HOW TO COMPLETE THIS TASK -
Retype all of the data word for word, without pictures.
[EXCERPTED DATA — start]
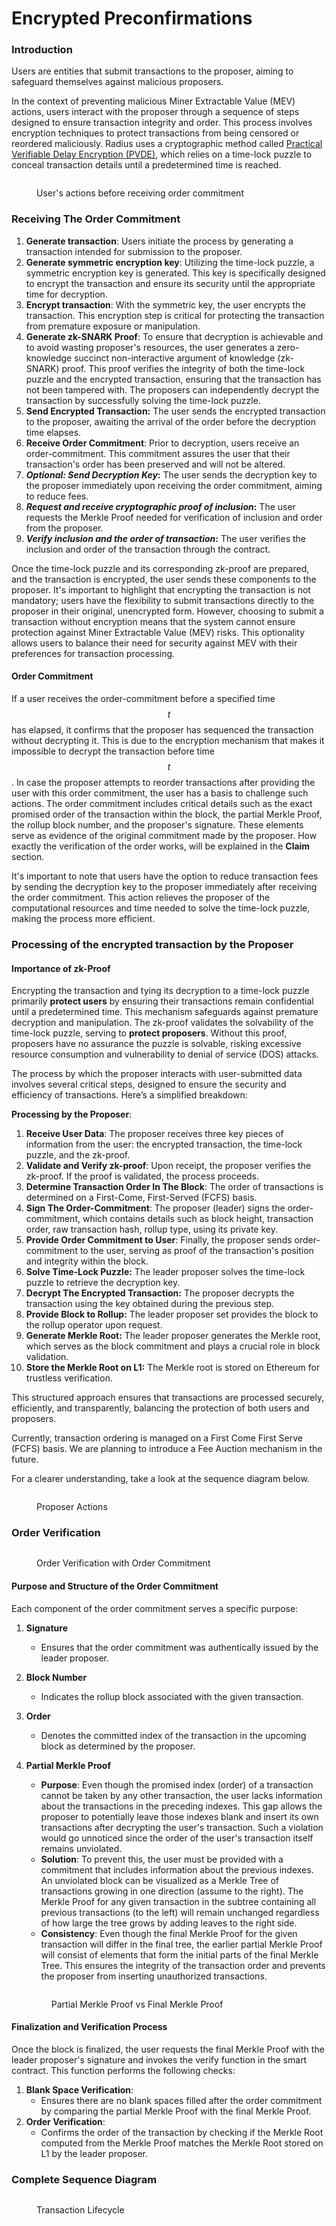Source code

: # Encrypted Preconfirmations

### **Introduction**

Users are entities that submit transactions to the proposer, aiming to safeguard themselves against malicious proposers.

In the context of preventing malicious Miner Extractable Value (MEV) actions, users interact with the proposer through a sequence of steps designed to ensure transaction integrity and order. This process involves encryption techniques to protect transactions from being censored or reordered maliciously. Radius uses a cryptographic method called [Practical Verifiable Delay Encryption (PVDE)](https://ethresear.ch/t/mev-resistant-zk-rollups-with-practical-vde-pvde/12677), which relies on a time-lock puzzle to conceal transaction details until a predetermined time is reached.

<figure><img src="../../.gitbook/assets/image (2) (1).png" alt=""><figcaption><p>User's actions before receiving order commitment</p></figcaption></figure>

### **Receiving The Order Commitment**

1. **Generate transaction**: Users initiate the process by generating a transaction intended for submission to the proposer.
2. **Generate symmetric encryption key**: Utilizing the time-lock puzzle, a symmetric encryption key is generated. This key is specifically designed to encrypt the transaction and ensure its security until the appropriate time for decryption.
3. **Encrypt transaction**: With the symmetric key, the user encrypts the transaction. This encryption step is critical for protecting the transaction from premature exposure or manipulation.
4. **Generate zk-SNARK Proof**: To ensure that decryption is achievable and to avoid wasting proposer's resources, the user generates a zero-knowledge succinct non-interactive argument of knowledge (zk-SNARK) proof. This proof verifies the integrity of both the time-lock puzzle and the encrypted transaction, ensuring that the transaction has not been tampered with. The proposers can independently decrypt the transaction by successfully solving the time-lock puzzle.
5. **Send Encrypted Transaction:** The user sends the encrypted transaction to the proposer, awaiting the arrival of the order before the decryption time elapses.
6. **Receive Order Commitment**: Prior to decryption, users receive an order-commitment. This commitment assures the user that their transaction's order has been preserved and will not be altered.
7. _**Optional: Send Decryption Key**_**:** The user sends the decryption key to the proposer immediately upon receiving the order commitment, aiming to reduce fees.
8. _**Request and receive cryptographic proof of inclusion**_**:** The user requests the Merkle Proof needed for verification of inclusion and order from the proposer.
9. _**Verify inclusion and the order of transaction**_**:** The user verifies the inclusion and order of the transaction through the contract.

Once the time-lock puzzle and its corresponding zk-proof are prepared, and the transaction is encrypted, the user sends these components to the proposer. It's important to highlight that encrypting the transaction is not mandatory; users have the flexibility to submit transactions directly to the proposer in their original, unencrypted form. However, choosing to submit a transaction without encryption means that the system cannot ensure protection against Miner Extractable Value (MEV) risks. This optionality allows users to balance their need for security against MEV with their preferences for transaction processing.

#### Order Commitment <a href="#pre-confirmation" id="pre-confirmation"></a>

If a user receives the order-commitment before a specified time $$t$$ has elapsed, it confirms that the proposer has sequenced the transaction without decrypting it. This is due to the encryption mechanism that makes it impossible to decrypt the transaction before time $$t$$. In case the proposer attempts to reorder transactions after providing the user with this order commitment, the user has a basis to challenge such actions. The order commitment includes critical details such as the exact promised order of the transaction within the block, the partial Merkle Proof, the rollup block number, and the proposer's signature. These elements serve as evidence of the original commitment made by the proposer. How exactly the verification of the order works, will be explained in the **Claim** section.

It's important to note that users have the option to reduce transaction fees by sending the decryption key to the proposer immediately after receiving the order commitment. This action relieves the proposer of the computational resources and time needed to solve the time-lock puzzle, making the process more efficient.

### Processing of the encrypted transaction by the Proposer

#### **Importance of zk-Proof** <a href="#importance-of-zk-proof" id="importance-of-zk-proof"></a>

Encrypting the transaction and tying its decryption to a time-lock puzzle primarily **protect users** by ensuring their transactions remain confidential until a predetermined time. This mechanism safeguards against premature decryption and manipulation. The zk-proof validates the solvability of the time-lock puzzle, serving to **protect proposers**. Without this proof, proposers have no assurance the puzzle is solvable, risking excessive resource consumption and vulnerability to denial of service (DOS) attacks.

The process by which the proposer interacts with user-submitted data involves several critical steps, designed to ensure the security and efficiency of transactions. Here’s a simplified breakdown:

**Processing by the Proposer**:

1. **Receive User Data**: The proposer receives three key pieces of information from the user: the encrypted transaction, the time-lock puzzle, and the zk-proof.
2. **Validate and Verify zk-proof**: Upon receipt, the proposer verifies the zk-proof. If the proof is validated, the process proceeds.
3. **Determine Transaction Order In The Block**: The order of transactions is determined on a First-Come, First-Served (FCFS) basis.
4. **Sign The Order-Commitment**: The proposer (leader) signs the order-commitment, which contains details such as block height, transaction order, raw transaction hash, rollup type, using its private key.
5. **Provide Order Commitment to User**: Finally, the proposer sends order-commitment to the user, serving as proof of the transaction's position and integrity within the block.
6. **Solve Time-Lock Puzzle:** The leader proposer solves the time-lock puzzle to retrieve the decryption key.
7. **Decrypt The Encrypted Transaction:** The proposer decrypts the transaction using the key obtained during the previous step.
8. **Provide Block to Rollup:** The leader proposer set provides the block to the rollup operator upon request.
9. **Generate Merkle Root:** The leader proposer generates the Merkle root, which serves as the block commitment and plays a crucial role in block validation.
10. **Store the Merkle Root on L1:** The Merkle root is stored on Ethereum for trustless verification.

This structured approach ensures that transactions are processed securely, efficiently, and transparently, balancing the protection of both users and proposers.

Currently, transaction ordering is managed on a First Come First Serve (FCFS) basis. We are planning to introduce a Fee Auction mechanism in the future.&#x20;

For a clearer understanding, take a look at the sequence diagram below.

<figure><img src="../../.gitbook/assets/image (5) (1).png" alt=""><figcaption><p>Proposer Actions</p></figcaption></figure>

### Order Verification

<figure><img src="../../.gitbook/assets/image (4) (1).png" alt=""><figcaption><p>Order Verification with Order Commitment</p></figcaption></figure>

#### Purpose and Structure of the Order Commitment

Each component of the order commitment serves a specific purpose:

1. **Signature**
   * Ensures that the order commitment was authentically issued by the leader proposer.
2. **Block Number**
   * Indicates the rollup block associated with the given transaction.
3. **Order**
   * Denotes the committed index of the transaction in the upcoming block as determined by the proposer.
4.  **Partial Merkle Proof**

    * **Purpose**: Even though the promised index (order) of a transaction cannot be taken by any other transaction, the user lacks information about the transactions in the preceding indexes. This gap allows the proposer to potentially leave those indexes blank and insert its own transactions after decrypting the user's transaction. Such a violation would go unnoticed since the order of the user's transaction itself remains unviolated.
    * **Solution**: To prevent this, the user must be provided with a commitment that includes information about the previous indexes. An unviolated block can be visualized as a Merkle Tree of transactions growing in one direction (assume to the right). The Merkle Proof for any given transaction in the subtree containing all previous transactions (to the left) will remain unchanged regardless of how large the tree grows by adding leaves to the right side.
    * **Consistency**: Even though the final Merkle Proof for the given transaction will differ in the final tree, the earlier partial Merkle Proof will consist of elements that form the initial parts of the final Merkle Tree. This ensures the integrity of the transaction order and prevents the proposer from inserting unauthorized transactions.

    <figure><img src="../../.gitbook/assets/image (19) (1).png" alt=""><figcaption><p>Partial Merkle Proof vs Final Merkle Proof</p></figcaption></figure>

#### Finalization and Verification Process

Once the block is finalized, the user requests the final Merkle Proof with the leader proposer's signature and invokes the verify function in the smart contract. This function performs the following checks:

1. **Blank Space Verification**:
   * Ensures there are no blank spaces filled after the order commitment by comparing the partial Merkle Proof with the final Merkle Proof.
2. **Order Verification**:
   * Confirms the order of the transaction by checking if the Merkle Root computed from the Merkle Proof matches the Merkle Root stored on L1 by the leader proposer.

### Complete Sequence Diagram

<figure><img src="../../.gitbook/assets/image (1) (1) (1).png" alt=""><figcaption><p>Transaction Lifecycle</p></figcaption></figure>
[EXCERPTED DATA — finish]
OUTPUT OF THE EXERCISE -
Source code

: # Encrypted Preconfirmations

### **Introduction**

Users are entities that submit transactions to the proposer, aiming to safeguard themselves against malicious proposers.

In the context of preventing malicious Miner Extractable Value (MEV) actions, users interact with the proposer through a sequence of steps designed to ensure transaction integrity and order. This process involves encryption techniques to protect transactions from being censored or reordered maliciously. Radius uses a cryptographic method called [Practical Verifiable Delay Encryption (PVDE)](https://ethresear.ch/t/mev-resistant-zk-rollups-with-practical-vde-pvde/12677), which relies on a time-lock puzzle to conceal transaction details until a predetermined time is reached.

<figure><img src="../../.gitbook/assets/image (2) (1).png" alt=""><figcaption><p>User's actions before receiving order commitment</p></figcaption></figure>

### **Receiving The Order Commitment**

1. **Generate transaction**: Users initiate the process by generating a transaction intended for submission to the proposer.
2. **Generate symmetric encryption key**: Utilizing the time-lock puzzle, a symmetric encryption key is generated. This key is specifically designed to encrypt the transaction and ensure its security until the appropriate time for decryption.
3. **Encrypt transaction**: With the symmetric key, the user encrypts the transaction. This encryption step is critical for protecting the transaction from premature exposure or manipulation.
4. **Generate zk-SNARK Proof**: To ensure that decryption is achievable and to avoid wasting proposer's resources, the user generates a zero-knowledge succinct non-interactive argument of knowledge (zk-SNARK) proof. This proof verifies the integrity of both the time-lock puzzle and the encrypted transaction, ensuring that the transaction has not been tampered with. The proposers can independently decrypt the transaction by successfully solving the time-lock puzzle.
5. **Send Encrypted Transaction:** The user sends the encrypted transaction to the proposer, awaiting the arrival of the order before the decryption time elapses.
6. **Receive Order Commitment**: Prior to decryption, users receive an order-commitment. This commitment assures the user that their transaction's order has been preserved and will not be altered.
7. _**Optional: Send Decryption Key**_**:** The user sends the decryption key to the proposer immediately upon receiving the order commitment, aiming to reduce fees.
8. _**Request and receive cryptographic proof of inclusion**_**:** The user requests the Merkle Proof needed for verification of inclusion and order from the proposer.
9. _**Verify inclusion and the order of transaction**_**:** The user verifies the inclusion and order of the transaction through the contract.

Once the time-lock puzzle and its corresponding zk-proof are prepared, and the transaction is encrypted, the user sends these components to the proposer. It's important to highlight that encrypting the transaction is not mandatory; users have the flexibility to submit transactions directly to the proposer in their original, unencrypted form. However, choosing to submit a transaction without encryption means that the system cannot ensure protection against Miner Extractable Value (MEV) risks. This optionality allows users to balance their need for security against MEV with their preferences for transaction processing.

#### Order Commitment <a href="#pre-confirmation" id="pre-confirmation"></a>

If a user receives the order-commitment before a specified time $$t$$ has elapsed, it confirms that the proposer has sequenced the transaction without decrypting it. This is due to the encryption mechanism that makes it impossible to decrypt the transaction before time $$t$$. In case the proposer attempts to reorder transactions after providing the user with this order commitment, the user has a basis to challenge such actions. The order commitment includes critical details such as the exact promised order of the transaction within the block, the partial Merkle Proof, the rollup block number, and the proposer's signature. These elements serve as evidence of the original commitment made by the proposer. How exactly the verification of the order works, will be explained in the **Claim** section.

It's important to note that users have the option to reduce transaction fees by sending the decryption key to the proposer immediately after receiving the order commitment. This action relieves the proposer of the computational resources and time needed to solve the time-lock puzzle, making the process more efficient.

### Processing of the encrypted transaction by the Proposer

#### **Importance of zk-Proof** <a href="#importance-of-zk-proof" id="importance-of-zk-proof"></a>

Encrypting the transaction and tying its decryption to a time-lock puzzle primarily **protect users** by ensuring their transactions remain confidential until a predetermined time. This mechanism safeguards against premature decryption and manipulation. The zk-proof validates the solvability of the time-lock puzzle, serving to **protect proposers**. Without this proof, proposers have no assurance the puzzle is solvable, risking excessive resource consumption and vulnerability to denial of service (DOS) attacks.

The process by which the proposer interacts with user-submitted data involves several critical steps, designed to ensure the security and efficiency of transactions. Here’s a simplified breakdown:

**Processing by the Proposer**:

1. **Receive User Data**: The proposer receives three key pieces of information from the user: the encrypted transaction, the time-lock puzzle, and the zk-proof.
2. **Validate and Verify zk-proof**: Upon receipt, the proposer verifies the zk-proof. If the proof is validated, the process proceeds.
3. **Determine Transaction Order In The Block**: The order of transactions is determined on a First-Come, First-Served (FCFS) basis.
4. **Sign The Order-Commitment**: The proposer (leader) signs the order-commitment, which contains details such as block height, transaction order, raw transaction hash, rollup type, using its private key.
5. **Provide Order Commitment to User**: Finally, the proposer sends order-commitment to the user, serving as proof of the transaction's position and integrity within the block.
6. **Solve Time-Lock Puzzle:** The leader proposer solves the time-lock puzzle to retrieve the decryption key.
7. **Decrypt The Encrypted Transaction:** The proposer decrypts the transaction using the key obtained during the previous step.
8. **Provide Block to Rollup:** The leader proposer set provides the block to the rollup operator upon request.
9. **Generate Merkle Root:** The leader proposer generates the Merkle root, which serves as the block commitment and plays a crucial role in block validation.
10. **Store the Merkle Root on L1:** The Merkle root is stored on Ethereum for trustless verification.

This structured approach ensures that transactions are processed securely, efficiently, and transparently, balancing the protection of both users and proposers.

Currently, transaction ordering is managed on a First Come First Serve (FCFS) basis. We are planning to introduce a Fee Auction mechanism in the future.&#x20;

For a clearer understanding, take a look at the sequence diagram below.

<figure><img src="../../.gitbook/assets/image (5) (1).png" alt=""><figcaption><p>Proposer Actions</p></figcaption></figure>

### Order Verification

<figure><img src="../../.gitbook/assets/image (4) (1).png" alt=""><figcaption><p>Order Verification with Order Commitment</p></figcaption></figure>

#### Purpose and Structure of the Order Commitment

Each component of the order commitment serves a specific purpose:

1. **Signature**
   * Ensures that the order commitment was authentically issued by the leader proposer.
2. **Block Number**
   * Indicates the rollup block associated with the given transaction.
3. **Order**
   * Denotes the committed index of the transaction in the upcoming block as determined by the proposer.
4.  **Partial Merkle Proof**

    * **Purpose**: Even though the promised index (order) of a transaction cannot be taken by any other transaction, the user lacks information about the transactions in the preceding indexes. This gap allows the proposer to potentially leave those indexes blank and insert its own transactions after decrypting the user's transaction. Such a violation would go unnoticed since the order of the user's transaction itself remains unviolated.
    * **Solution**: To prevent this, the user must be provided with a commitment that includes information about the previous indexes. An unviolated block can be visualized as a Merkle Tree of transactions growing in one direction (assume to the right). The Merkle Proof for any given transaction in the subtree containing all previous transactions (to the left) will remain unchanged regardless of how large the tree grows by adding leaves to the right side.
    * **Consistency**: Even though the final Merkle Proof for the given transaction will differ in the final tree, the earlier partial Merkle Proof will consist of elements that form the initial parts of the final Merkle Tree. This ensures the integrity of the transaction order and prevents the proposer from inserting unauthorized transactions.

    <figure><img src="../../.gitbook/assets/image (19) (1).png" alt=""><figcaption><p>Partial Merkle Proof vs Final Merkle Proof</p></figcaption></figure>

#### Finalization and Verification Process

Once the block is finalized, the user requests the final Merkle Proof with the leader proposer's signature and invokes the verify function in the smart contract. This function performs the following checks:

1. **Blank Space Verification**:
   * Ensures there are no blank spaces filled after the order commitment by comparing the partial Merkle Proof with the final Merkle Proof.
2. **Order Verification**:
   * Confirms the order of the transaction by checking if the Merkle Root computed from the Merkle Proof matches the Merkle Root stored on L1 by the leader proposer.

### Complete Sequence Diagram

<figure><img src="../../.gitbook/assets/image (1) (1) (1).png" alt=""><figcaption><p>Transaction Lifecycle</p></figcaption></figure>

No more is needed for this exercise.